Если помните, у Кафки весь рассказ представляет собой монолог от лица обезьяны. Форма монологической речи не дает возможности объективно судить ни об ораторе, ни об его аудитории. В принципе говорящий может оказаться вовсе и не обезьяной, а человеком, как мы с вами, вообразившим, будто он — обезьяна, или человеком с недоразвитым чувством юмора, который решил поупражняться таким образом в ораторском искусстве. С равной долей вероятности мы можем предположить, что в зале собрались не почтенные багровощекие джентльмены при бакенбардах, которые ради такого торжественного случая расстались со своими охотничьими куртками и облачились в парадные сюртуки, а сородичи докладчика — обезьяны.
Возможно, они еще не достигли того блестящего уровня, который демонстрирует обезьяна-докладчик, бегло произносящая длинные немецкие фразы, но уже научились сидеть тихо и слушать. Если бы дрессура не продвинулась настолько далеко, то наверняка их можно было бы пристегнуть цепями к креслам и сделать так, чтобы они не галдели и не мочились на публике.
Итак, мы не знаем, кто есть кто. Не знаем сейчас и не узнаем никогда, о ком этот рассказ, — то ли о человеке, который обращается к себе подобным, то ли об обезьяне, выступающей перед обезьянами. Мы с равной долей вероятности можем представить в роли оратора как обезьяну выступающую перед людьми, так и человека, толкающего речь в собрании обезьян (последнее, впрочем, маловероятно). Можно даже вообразить, что оратор — попугай и его слушатели тоже птицы.
Однако было время, когда мы знали, кто есть кто и что есть что. Мы тогда верили, что если в тексте сказано: „На столе стоял стакан с водой“, то так оно и было: был стол и на нем стакан с водой. Чтобы это увидеть мысленно, достаточно было заглянуть в словесное зеркало — в текст.
Но этому пришел конец. Словесное зеркало разбито вдребезги и восстановлению не подлежит. Не только у меня — у каждого из вас может быть своя версия того, что происходит там, в кафкианском лекционном зале. Кто есть кто в этом зале? Только люди? Или люди и обезьяны? Или только обезьяны? В конце концов, возможно, это вовсе и не аудитория, а просто-напросто зоопарк. Слова на книжной странице уже нельзя выстроить, приказать рассчитаться на первый-второй и отрапортовать, кто есть кто в данном тексте. Словарь, который, бывало, ставили рядом с Библией и сочинениями Шекспира на самом почетном месте, там, где добропорядочные римляне располагали своих богов, — на полке над очагом, стал всего лишь еще одним кодовым справочником — одним среди многих, ему подобных.
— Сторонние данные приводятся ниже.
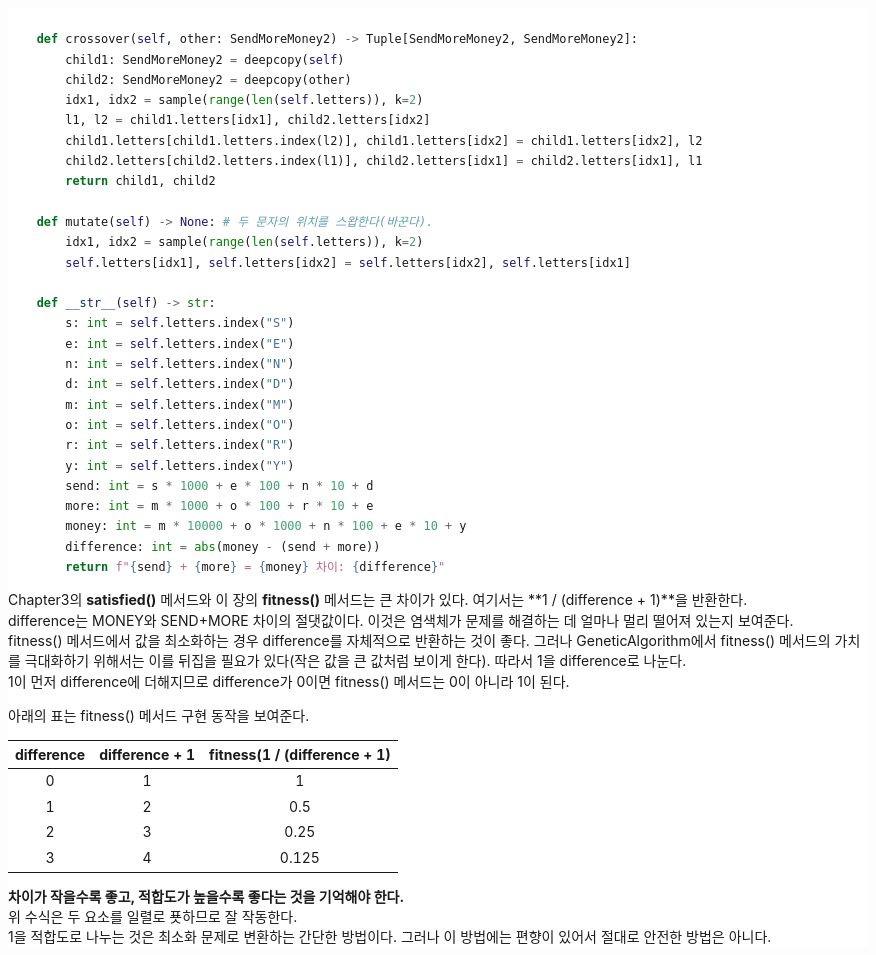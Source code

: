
 ```python

    def crossover(self, other: SendMoreMoney2) -> Tuple[SendMoreMoney2, SendMoreMoney2]:
        child1: SendMoreMoney2 = deepcopy(self)
        child2: SendMoreMoney2 = deepcopy(other)
        idx1, idx2 = sample(range(len(self.letters)), k=2)
        l1, l2 = child1.letters[idx1], child2.letters[idx2]
        child1.letters[child1.letters.index(l2)], child1.letters[idx2] = child1.letters[idx2], l2
        child2.letters[child2.letters.index(l1)], child2.letters[idx1] = child2.letters[idx1], l1
        return child1, child2

    def mutate(self) -> None: # 두 문자의 위치를 스왑한다(바꾼다).
        idx1, idx2 = sample(range(len(self.letters)), k=2)
        self.letters[idx1], self.letters[idx2] = self.letters[idx2], self.letters[idx1]

    def __str__(self) -> str:
        s: int = self.letters.index("S")
        e: int = self.letters.index("E")
        n: int = self.letters.index("N")
        d: int = self.letters.index("D")
        m: int = self.letters.index("M")
        o: int = self.letters.index("O")
        r: int = self.letters.index("R")
        y: int = self.letters.index("Y")
        send: int = s * 1000 + e * 100 + n * 10 + d
        more: int = m * 1000 + o * 100 + r * 10 + e
        money: int = m * 10000 + o * 1000 + n * 100 + e * 10 + y
        difference: int = abs(money - (send + more))
        return f"{send} + {more} = {money} 차이: {difference}"
```

Chapter3의 **satisfied()** 메서드와 이 장의 **fitness()** 메서드는 큰 차이가 있다. 여기서는 **1 / (difference + 1)**을 반환한다.  
difference는 MONEY와 SEND+MORE 차이의 절댓값이다. 이것은 염색체가 문제를 해결하는 데 얼마나 멀리 떨어져 있는지 보여준다.  
fitness() 메서드에서 값을 최소화하는 경우 difference를 자체적으로 반환하는 것이 좋다. 그러나 GeneticAlgorithm에서 fitness() 메서드의 가치를 극대화하기 위해서는 이를 뒤집을 필요가 있다(작은 값을 큰 값처럼 보이게 한다). 따라서 1을 difference로 나눈다.  
1이 먼저 difference에 더해지므로 difference가 0이면 fitness() 메서드는 0이 아니라 1이 된다.

아래의 표는 fitness() 메서드 구현 동작을 보여준다.  

|difference|difference + 1|fitness(1 / (difference + 1)|
|:---:|:---:|:---:|
|0|1|1|
|1|2|0.5|
|2|3|0.25|
|3|4|0.125|

**차이가 작을수록 좋고, 적합도가 높을수록 좋다는 것을 기억해야 한다.**  
위 수식은 두 요소를 일렬로 푯하므로 잘 작동한다.  
1을 적합도로 나누는 것은 최소화 문제로 변환하는 간단한 방법이다. 그러나 이 방법에는 편향이 있어서 절대로 안전한 방법은 아니다.
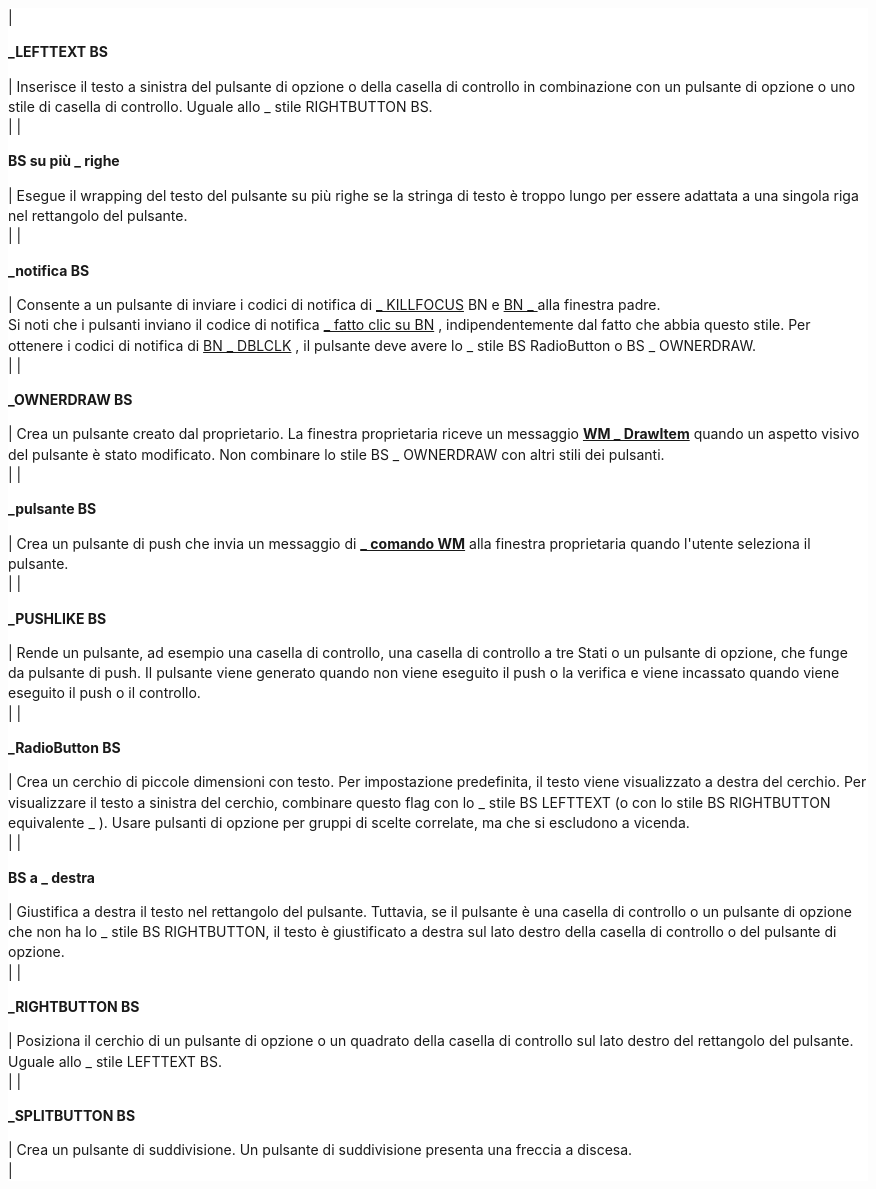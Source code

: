 | <span id="BS_LEFTTEXT"></span><span id="bs_lefttext"></span><dl> <dt>**\_LEFTTEXT BS**</dt> </dl>                      | Inserisce il testo a sinistra del pulsante di opzione o della casella di controllo in combinazione con un pulsante di opzione o uno stile di casella di controllo. Uguale allo \_ stile RIGHTBUTTON BS.<br/>                                                                                                                                                                                                                                          |
| <span id="BS_MULTILINE"></span><span id="bs_multiline"></span><dl> <dt>**BS su più \_ righe**</dt> </dl>                   | Esegue il wrapping del testo del pulsante su più righe se la stringa di testo è troppo lungo per essere adattata a una singola riga nel rettangolo del pulsante.<br/>                                                                                                                                                                                                                                                                         |
| <span id="BS_NOTIFY"></span><span id="bs_notify"></span><dl> <dt>**\_notifica BS**</dt> </dl>                            | Consente a un pulsante di inviare i codici di notifica di [ \_ KILLFOCUS](bn-killfocus.md) BN e [BN \_ ](bn-setfocus.md) alla finestra padre. <br/> Si noti che i pulsanti inviano il codice di notifica [ \_ fatto clic su BN](bn-clicked.md) , indipendentemente dal fatto che abbia questo stile. Per ottenere i codici di notifica di [BN \_ DBLCLK](bn-dblclk.md) , il pulsante deve avere lo \_ stile BS RadioButton o BS \_ OWNERDRAW.<br/> |
| <span id="BS_OWNERDRAW"></span><span id="bs_ownerdraw"></span><dl> <dt>**\_OWNERDRAW BS**</dt> </dl>                   | Crea un pulsante creato dal proprietario. La finestra proprietaria riceve un messaggio [**WM \_ DrawItem**](wm-drawitem.md) quando un aspetto visivo del pulsante è stato modificato. Non combinare lo stile BS \_ OWNERDRAW con altri stili dei pulsanti.<br/>                                                                                                                                                                     |
| <span id="BS_PUSHBUTTON"></span><span id="bs_pushbutton"></span><dl> <dt>**\_pulsante BS**</dt> </dl>                | Crea un pulsante di push che invia un messaggio di [**\_ comando WM**](/windows/desktop/menurc/wm-command) alla finestra proprietaria quando l'utente seleziona il pulsante.<br/>                                                                                                                                                                                                                                                           |
| <span id="BS_PUSHLIKE"></span><span id="bs_pushlike"></span><dl> <dt>**\_PUSHLIKE BS**</dt> </dl>                      | Rende un pulsante, ad esempio una casella di controllo, una casella di controllo a tre Stati o un pulsante di opzione, che funge da pulsante di push. Il pulsante viene generato quando non viene eseguito il push o la verifica e viene incassato quando viene eseguito il push o il controllo.<br/>                                                                                                                                                                                 |
| <span id="BS_RADIOBUTTON"></span><span id="bs_radiobutton"></span><dl> <dt>**\_RadioButton BS**</dt> </dl>             | Crea un cerchio di piccole dimensioni con testo. Per impostazione predefinita, il testo viene visualizzato a destra del cerchio. Per visualizzare il testo a sinistra del cerchio, combinare questo flag con lo \_ stile BS LEFTTEXT (o con lo stile BS RIGHTBUTTON equivalente \_ ). Usare pulsanti di opzione per gruppi di scelte correlate, ma che si escludono a vicenda.<br/>                                                                           |
| <span id="BS_RIGHT"></span><span id="bs_right"></span><dl> <dt>**BS a \_ destra**</dt> </dl>                               | Giustifica a destra il testo nel rettangolo del pulsante. Tuttavia, se il pulsante è una casella di controllo o un pulsante di opzione che non ha lo \_ stile BS RIGHTBUTTON, il testo è giustificato a destra sul lato destro della casella di controllo o del pulsante di opzione.<br/>                                                                                                                                                               |
| <span id="BS_RIGHTBUTTON"></span><span id="bs_rightbutton"></span><dl> <dt>**\_RIGHTBUTTON BS**</dt> </dl>             | Posiziona il cerchio di un pulsante di opzione o un quadrato della casella di controllo sul lato destro del rettangolo del pulsante. Uguale allo \_ stile LEFTTEXT BS.<br/>                                                                                                                                                                                                                                                            |
| <span id="BS_SPLITBUTTON"></span><span id="bs_splitbutton"></span><dl> <dt>**\_SPLITBUTTON BS**</dt> </dl>             | Crea un pulsante di suddivisione. Un pulsante di suddivisione presenta una freccia a discesa.<br/>                                                                                                                                                                                                                                                                                                                                   |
Таково положение вещей в настоящий момент, когда я стою здесь, перед вами. Думаю, вы понимаете, что я не собираюсь глумиться над предоставленным мне правом выступить, занимая ваше внимание пустой нигилистической болтовней о том, кто я — женщина или обезьяна — и кто вы, мои уважаемые слушатели. Я считаю, что для рассказа Кафки важно нечто совсем другое. Правда, это лишь мое личное мнение, и кто я такая, чтобы навязывать его другим. Было время, когда каждый из нас полагал, что знает, кто он есть. Теперь мы все — актеры, и каждый проговаривает текст своей роли. Твердая почва ушла у нас из-под ног. Возможно, нам следовало бы воспринимать это как трагическое событие, если бы не одно соображение: трудно сохранять должное уважение к тому, чего уже не стало, — к той самой твердой почве, которой больше нет. Теперь она кажется нам иллюзией, одной из тех, какие возникают, когда все находящиеся в одном помещении в течение длительного времени сосредоточенно смотрят на один и тот же предмет. Стоит отвести взгляд — и зеркальная картинка разбивается вдребезги.